Of course, concepts are best cast in stark terms, as abstract representations of truth. People, not so much. Diego made his own ass the focal point of his mural at the San Francisco Art Institute. Frida’s communism was so fervent that one of her last paintings, done in a morphine haze after her leg was amputated, bears the title Marxism Will Give Health to the Sick. But history reads them along gender lines. Diego is masculine, intellectual, universal. Frida is feminine, emotional, personal.

This is not unusual. Women’s art gets to be about sex, family, love, body, pain. Men’s art can do those things, but also be about everything else.

Hivemind

Hivemind

When women paint themselves, it’s narcissistic. When men paint themselves, it’s the human experience. Autobiographical essays by women are confessional, T. M. I. Self-portraits are selfies. A male artist friend once complained about hot girls drawing themselves. I said it was a simple case of owning the means of production. We live in the freest time to be a woman artist, but still, the path we are supposed to follow is clear. We should endlessly dissect ourselves, our love lives and cellulite, our vaginas and hearts.

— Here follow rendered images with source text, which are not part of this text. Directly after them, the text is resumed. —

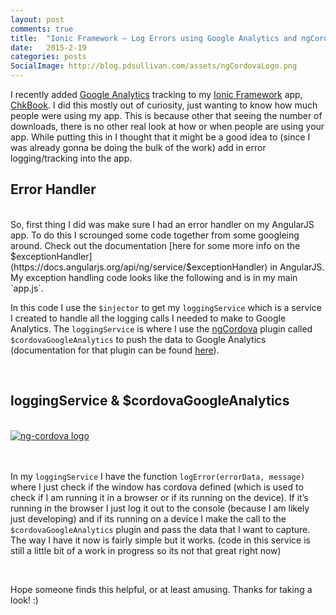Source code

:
 ```yaml
---
layout: post
comments: true
title:  "Ionic Framework — Log Errors using Google Analytics and ngCordova"
date:   2015-2-19
categories: posts
SocialImage: http://blog.pdsullivan.com/assets/ngCordovaLogo.png
---
```



I recently added [Google Analytics](http://www.google.com/analytics/) tracking to my [Ionic Framework](http://ionicframework.com/) app, [ChkBook](http://pdsullivan.github.io/ChkBook). I did this mostly out of curiosity, just wanting to know how much people were using my app. This is because other that seeing the number of downloads, there is no other real look at how or when people are using your app. While putting this in I thought that it might be a good idea to (since I was already gonna be doing the bulk of the work) add in error logging/tracking into the app.

## Error Handler

<br/>
So, first thing I did was make sure I had an error handler on my AngularJS app. To do this I scrounged some code together from some googleing around. Check out the documentation [here for some more info on the $exceptionHandler](https://docs.angularjs.org/api/ng/service/$exceptionHandler) in AngularJS. My exception handling code looks like the following and is in my main `app.js`.

<script src="https://gist.github.com/pdsullivan/41ee32d006988603655c.js"></script>

In this code I use the `$injector` to get my `loggingService` which is a service I created to handle all the logging calls I needed to make to Google Analytics. The `loggingService` is where I use the [ngCordova](http://ngCordova.com) plugin called `$cordovaGoogleAnalytics` to push the data to Google Analytics (documentation for that plugin can be found [here](http://ngcordova.com/docs/plugins/googleAnalytics/)).

<br/>

## loggingService & $cordovaGoogleAnalytics

<br/>

<div class="row  ">
    <div class="col-xs-4  col-xs-offset-4 ">
    <a href="https://overcast.fm/" target="_blank">
    <img src="http://blog.pdsullivan.com/assets/ngCordovaLogo.png" class="img-responsive center-block" alt="ng-cordova logo">
    </a>
    </div>
</div>
<br/>
<br/>

In my `loggingService` I have the function `logError(errorData, message)` where I just check if the window has cordova defined (which is used to check if I am running it in a browser or if its running on the device). If it’s running in the browser I just log it out to the console (because I am likely just developing) and if its running on a device I make the call to the `$cordovaGoogleAnalytics` plugin and pass the data that I want to capture. The way I have it now is fairly simple but it works. (code in this service is still a little bit of a work in progress so its not that great right now)

<script src="https://gist.github.com/pdsullivan/0e1a84411e35f9927c4b.js"></script>


<br/>

Hope someone finds this helpful, or at least amusing. Thanks for taking a look! :)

In my own art, I looked outwards. What’s called the male gaze is equally an artist’s gaze, a precise perspective that is consuming, rapacious, and unafraid of turning humans into objects. The man leering on the street corner is me trying to draw a hot young journalist in my sketchbook. I’ve drawn myself a half dozen times, and it never ceases to be jarring. Why look in the mirror when I can creepily stare at everyone else?

I’ve done several murals. Mural work is art at its most blue collar and most sublime: half carpentry and half metaphysics. You’re exhausted and filthy,  wobbling on a rickety platform, but you’re creating a world. Anyone who enters a room you’ve painted does it on your terms. When I do murals, I feel as if I’m John Henry, racing the steam engine through a mountain. If I will die, it will be with a paintbrush in my hand.

Last year I started doing giant paintings about the revolutions of 2011. I was inspired by Diego Rivera.

Our Lady of Liberty Park

Our Lady of Liberty Park

If I have something to say to women, to artists, it’s this: Explore the radical possibilities of facing outwards. Take up space. Be big.

I want to give particular mention to two artists who, because of their scale and their social conscience, I see as the heirs to Diego Rivera. Kara Walker is an African American artist who does classic, black-paper silhouettes on a massive scale. Her intricate shadows offer treacherously beautiful looks at slavery’s horrors.

SWOON is a New York street artist. She makes giant, graceful woodblock prints of average people, and then risks arrest as she wheat-pastes them in public spaces around the world. She builds earthquake proof homes in Haiti, designs art centers in New Orleans, and had her punk friends build a pirate flotilla out of garbage and sail it to lay siege on the Venice Biennale.

The art of love and pain is powerful. But it’s not the only art. I want to see more men who paint like Frida Kahlo. I want to see more women who paint like Diego Rivera.

Molly Crabapple is an artist and writer living in New York. She learned to draw in a Parisian bookstore, and once sketched her way into a Turkish jail. Her latest project is “Shell Game,” a series of large-scale paintings about the revolutions of 2011 that will be on exhibition publicly in spring 2013. She writes a monthly column for VICE Magazine.